O kadar güzeldir ki edebiyat kullanımlarında, herşeyi ifade eder. Gazetecilikte bir bakıma sukutluktur bence, harfler kelimelere, kelimeler cümlelere, cümleleler makalelelere devrilirken, o sukutluk halinde bilgilere ulaşırsınız…

Ama şöyle bir seçki yapmak istedim, özellikle bu sukutluk haline bu kadar çok seçki içinden belki bir mana bulursunuz, ne diyeyim!

***

“Zulmün kucağında Musa'lar doğar, açılır bahr-ı ahmer küffarı boğar, sükut edince esbap, bıldırcın yağar, yoksa nusreti ebabilden mi sandın?” der İbrahim Sayar amcamız, Allah’ı unutanlara sukutla hatırlatmayı yapar.

“ Marifet, konuşmaktan çok sükutta bulunur” derken Darani, o hünere bir ışık yakar ki, yapabilene aşk olsun…

“Aptalın suskunluğu bilgelik sanılır” derken birazda olaya bu yönden baksak mı diyeceğim ama, kimin aptal, kimin akıllı olduğu artık karışık bu zamanda.

Ama bu sözler de yakıcıdır hani:

“Konuşmak bir mana ise susmak bin bir mana.
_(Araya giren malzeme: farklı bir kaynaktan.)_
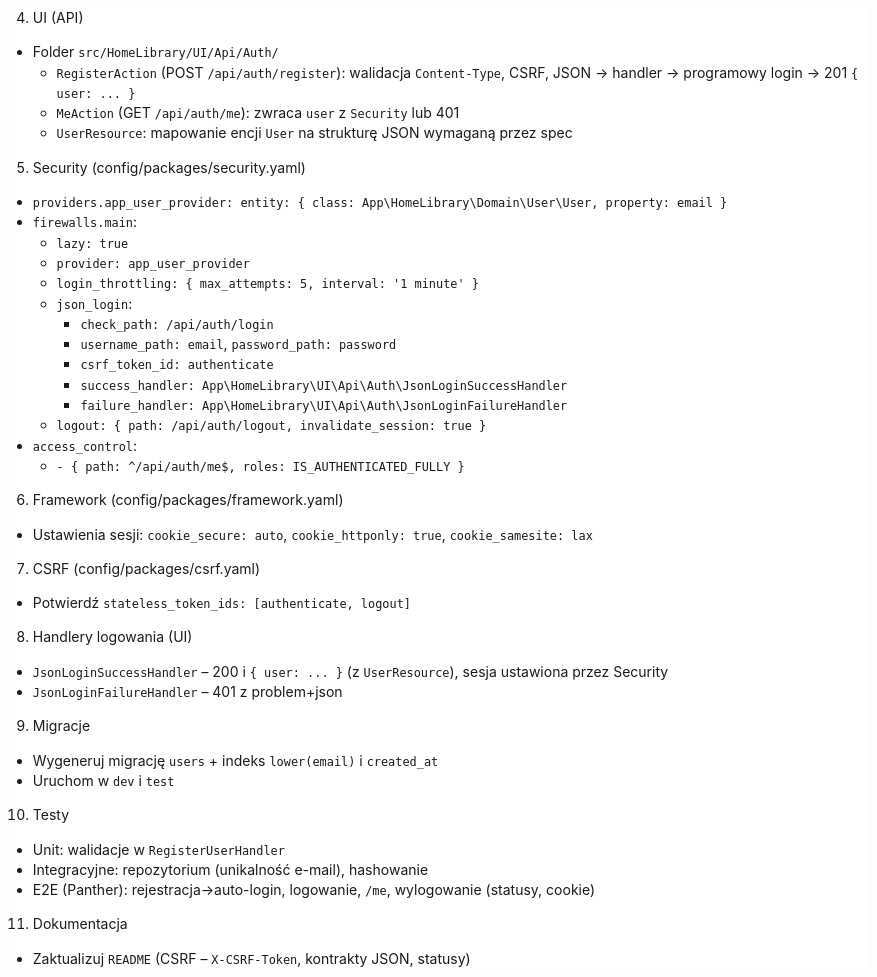 4) UI (API)
- Folder `src/HomeLibrary/UI/Api/Auth/`
  - `RegisterAction` (POST `/api/auth/register`): walidacja `Content-Type`, CSRF, JSON → handler → programowy login → 201 `{ user: ... }`
  - `MeAction` (GET `/api/auth/me`): zwraca `user` z `Security` lub 401
  - `UserResource`: mapowanie encji `User` na strukturę JSON wymaganą przez spec

5) Security (config/packages/security.yaml)
- `providers.app_user_provider: entity: { class: App\HomeLibrary\Domain\User\User, property: email }`
- `firewalls.main`:
  - `lazy: true`
  - `provider: app_user_provider`
  - `login_throttling: { max_attempts: 5, interval: '1 minute' }`
  - `json_login`:
    - `check_path: /api/auth/login`
    - `username_path: email`, `password_path: password`
    - `csrf_token_id: authenticate`
    - `success_handler: App\HomeLibrary\UI\Api\Auth\JsonLoginSuccessHandler`
    - `failure_handler: App\HomeLibrary\UI\Api\Auth\JsonLoginFailureHandler`
  - `logout: { path: /api/auth/logout, invalidate_session: true }`
- `access_control`:
  - `- { path: ^/api/auth/me$, roles: IS_AUTHENTICATED_FULLY }`

6) Framework (config/packages/framework.yaml)
- Ustawienia sesji: `cookie_secure: auto`, `cookie_httponly: true`, `cookie_samesite: lax`

7) CSRF (config/packages/csrf.yaml)
- Potwierdź `stateless_token_ids: [authenticate, logout]`

8) Handlery logowania (UI)
- `JsonLoginSuccessHandler` – 200 i `{ user: ... }` (z `UserResource`), sesja ustawiona przez Security
- `JsonLoginFailureHandler` – 401 z problem+json

9) Migracje
- Wygeneruj migrację `users` + indeks `lower(email)` i `created_at`
- Uruchom w `dev` i `test`

10) Testy
- Unit: walidacje w `RegisterUserHandler`
- Integracyjne: repozytorium (unikalność e-mail), hashowanie
- E2E (Panther): rejestracja→auto-login, logowanie, `/me`, wylogowanie (statusy, cookie)

11) Dokumentacja
- Zaktualizuj `README` (CSRF – `X-CSRF-Token`, kontrakty JSON, statusy)
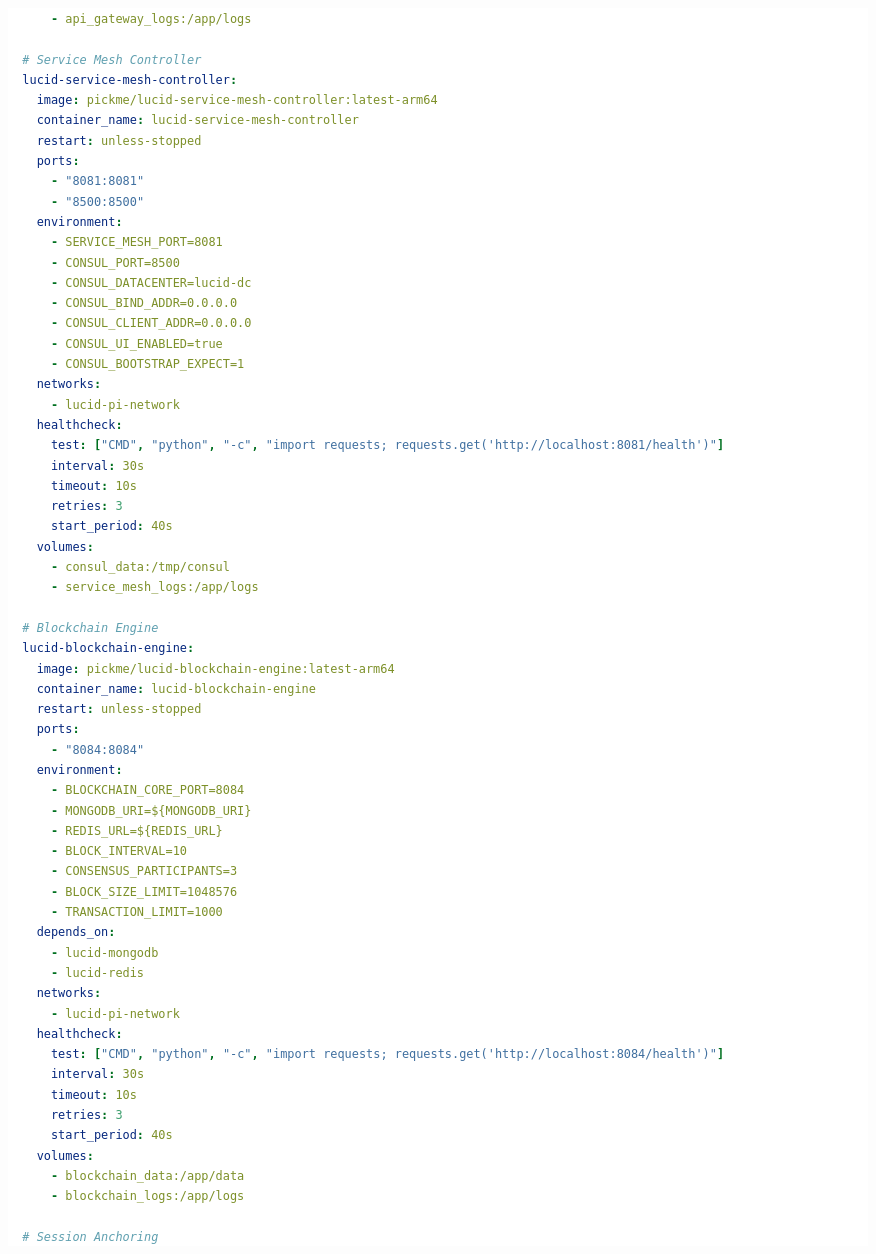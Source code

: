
 ```yaml
      - api_gateway_logs:/app/logs

  # Service Mesh Controller
  lucid-service-mesh-controller:
    image: pickme/lucid-service-mesh-controller:latest-arm64
    container_name: lucid-service-mesh-controller
    restart: unless-stopped
    ports:
      - "8081:8081"
      - "8500:8500"
    environment:
      - SERVICE_MESH_PORT=8081
      - CONSUL_PORT=8500
      - CONSUL_DATACENTER=lucid-dc
      - CONSUL_BIND_ADDR=0.0.0.0
      - CONSUL_CLIENT_ADDR=0.0.0.0
      - CONSUL_UI_ENABLED=true
      - CONSUL_BOOTSTRAP_EXPECT=1
    networks:
      - lucid-pi-network
    healthcheck:
      test: ["CMD", "python", "-c", "import requests; requests.get('http://localhost:8081/health')"]
      interval: 30s
      timeout: 10s
      retries: 3
      start_period: 40s
    volumes:
      - consul_data:/tmp/consul
      - service_mesh_logs:/app/logs

  # Blockchain Engine
  lucid-blockchain-engine:
    image: pickme/lucid-blockchain-engine:latest-arm64
    container_name: lucid-blockchain-engine
    restart: unless-stopped
    ports:
      - "8084:8084"
    environment:
      - BLOCKCHAIN_CORE_PORT=8084
      - MONGODB_URI=${MONGODB_URI}
      - REDIS_URL=${REDIS_URL}
      - BLOCK_INTERVAL=10
      - CONSENSUS_PARTICIPANTS=3
      - BLOCK_SIZE_LIMIT=1048576
      - TRANSACTION_LIMIT=1000
    depends_on:
      - lucid-mongodb
      - lucid-redis
    networks:
      - lucid-pi-network
    healthcheck:
      test: ["CMD", "python", "-c", "import requests; requests.get('http://localhost:8084/health')"]
      interval: 30s
      timeout: 10s
      retries: 3
      start_period: 40s
    volumes:
      - blockchain_data:/app/data
      - blockchain_logs:/app/logs

  # Session Anchoring
```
Herkes konuşmasına konuşur lakin sükut yürekli olana” der Mehmet Akif Ersoy, Safahat’inden.

Ya üstad Necip Fazıl Kısakürek ne der bilir misiniz sukut için: “Payımıza sükut düştüğünden beridir, kalbimizin sesini daha bir güzel duyar olduk.” Düştüğü kaçıncı hapishane anısındandır bu bilmem ama suskunluk kalple bütünleştirilince bir Diriliş ışığını yakıyor sanki.
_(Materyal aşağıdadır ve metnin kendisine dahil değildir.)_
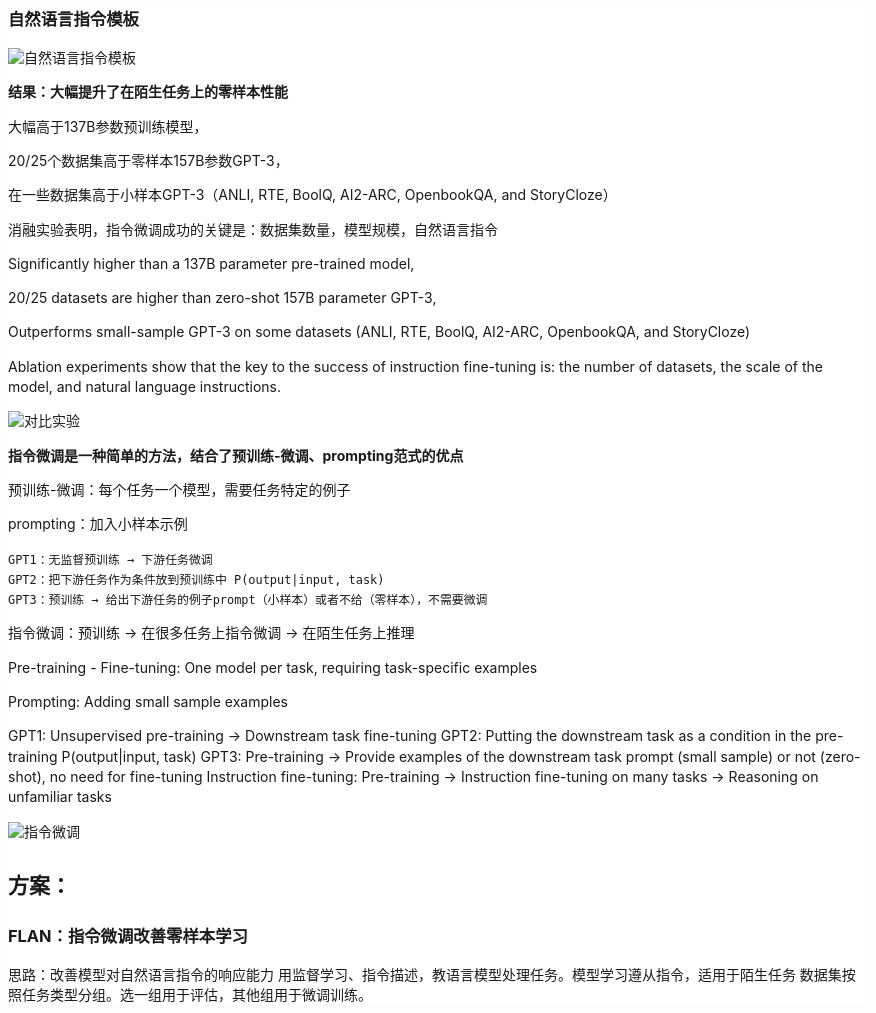### 自然语言指令模板

![自然语言指令模板](https://cdn.jsdelivr.net/gh/1oscar/image_house@main/20230728225751.png)

**结果：大幅提升了在陌生任务上的零样本性能**

大幅高于137B参数预训练模型，

20/25个数据集高于零样本157B参数GPT-3，

在一些数据集高于小样本GPT-3（ANLI, RTE, BoolQ, AI2-ARC, OpenbookQA, and StoryCloze）

消融实验表明，指令微调成功的关键是：数据集数量，模型规模，自然语言指令

Significantly higher than a 137B parameter pre-trained model,

20/25 datasets are higher than zero-shot 157B parameter GPT-3,

Outperforms small-sample GPT-3 on some datasets (ANLI, RTE, BoolQ, AI2-ARC, OpenbookQA, and StoryCloze)

Ablation experiments show that the key to the success of instruction fine-tuning is: the number of datasets, the scale of the model, and natural language instructions.


![对比实验](https://cdn.jsdelivr.net/gh/1oscar/image_house@main/20230728225832.png)

**指令微调是一种简单的方法，结合了预训练-微调、prompting范式的优点**

预训练-微调：每个任务一个模型，需要任务特定的例子

prompting：加入小样本示例

    GPT1：无监督预训练 → 下游任务微调
    GPT2：把下游任务作为条件放到预训练中 P(output|input, task)
    GPT3：预训练 → 给出下游任务的例子prompt（小样本）或者不给（零样本），不需要微调
指令微调：预训练 → 在很多任务上指令微调 → 在陌生任务上推理


Pre-training - Fine-tuning: One model per task, requiring task-specific examples

Prompting: Adding small sample examples

   GPT1: Unsupervised pre-training → Downstream task fine-tuning
   GPT2: Putting the downstream task as a condition in the pre-training P(output|input, task)
   GPT3: Pre-training → Provide examples of the downstream task prompt (small sample) or not (zero-shot), no need for fine-tuning
Instruction fine-tuning: Pre-training → Instruction fine-tuning on many tasks → Reasoning on unfamiliar tasks

![指令微调](https://cdn.jsdelivr.net/gh/1oscar/image_house@main/20230728230027.png)



## 方案：

### FLAN：指令微调改善零样本学习
思路：改善模型对自然语言指令的响应能力 
用监督学习、指令描述，教语言模型处理任务。模型学习遵从指令，适用于陌生任务 
数据集按照任务类型分组。选一组用于评估，其他组用于微调训练。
“Sukut yaranın kanamasıdır. Sukut dününü öldürmenin yasıdır. Sukut insanım diyenlerin sahteliğine lal kalınmasıdır” derken Mevlana, Şems-i Tebrizi adeta cevap verir: “ Sukut cümlenin istirahat halidir, istirahat bitince, çıkan cümle dinç olur. Çok konuşup cümleyi yorma, yoksa cümle alem yorulur.”

Ve zarifçe bir yaklaşım Cahit Zarifoğlu’ndan, “ Denmiştir ki küfrün sürüp gitmesi mümkündür de, zulmün istikbali yoktur. O muhakkak sükut eder, zalimler cezalarını bulur.”

“Ya susmak, ya da suskunluktan daha kıymetli bir söz söylemek gerekir” der Pisagor.

Ya Hüseyin Rahmi Gürpınar ne der bilir misiniz? “Üstün gelmek ümidi yoksa her haksızlık ve namussuzluğa karşı hazım ve sükut namusluluk ve sağlamlık sayılır.”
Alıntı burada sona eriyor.